**About this task**:
The line containing "## How to apply" marks the start, and the last line of the records below marks the end. Print that run exactly and nothing else.

**Data for this exercise**:
════════════════════

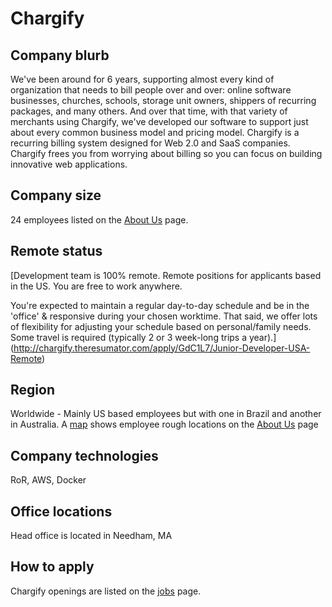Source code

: # Chargify

## Company blurb

We've been around for 6 years, supporting almost every kind of organization that needs to bill people over and over: online software businesses, churches, schools, storage unit owners, shippers of recurring packages, and many others.
And over that time, with that variety of merchants using Chargify, we've developed our software to support just about every common business model and pricing model. Chargify is a recurring billing system designed for Web 2.0 and SaaS companies. Chargify frees you from worrying about billing so you can focus on building innovative web applications.

## Company size

24 employees listed on the [About Us](https://www.chargify.com/about-us/) page.

## Remote status

[Development team is 100% remote. Remote positions for applicants based in the US. You are free to work anywhere.

You're expected to maintain a regular day-to-day schedule and be in the 'office' & responsive during your chosen worktime.  That said, we offer lots of flexibility for adjusting your schedule based on personal/family needs. Some travel is required (typically 2 or 3 week-long trips a year).](http://chargify.theresumator.com/apply/GdC1L7/Junior-Developer-USA-Remote)

## Region

Worldwide - Mainly US based employees but with one in Brazil and another in Australia. A [map](https://www.google.com/maps/d/viewer?mid=zLsPehD3_vdo.k8yC1yRzgqKU&usp=sharing) shows employee rough locations on the [About Us](https://www.chargify.com/about-us/) page

## Company technologies

RoR, AWS, Docker

## Office locations

Head office is located in Needham, MA

## How to apply

Chargify openings are listed on the [jobs](https://www.chargify.com/jobs) page.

════════════════════

**Task response**:
## How to apply

Chargify openings are listed on the [jobs](https://www.chargify.com/jobs) page.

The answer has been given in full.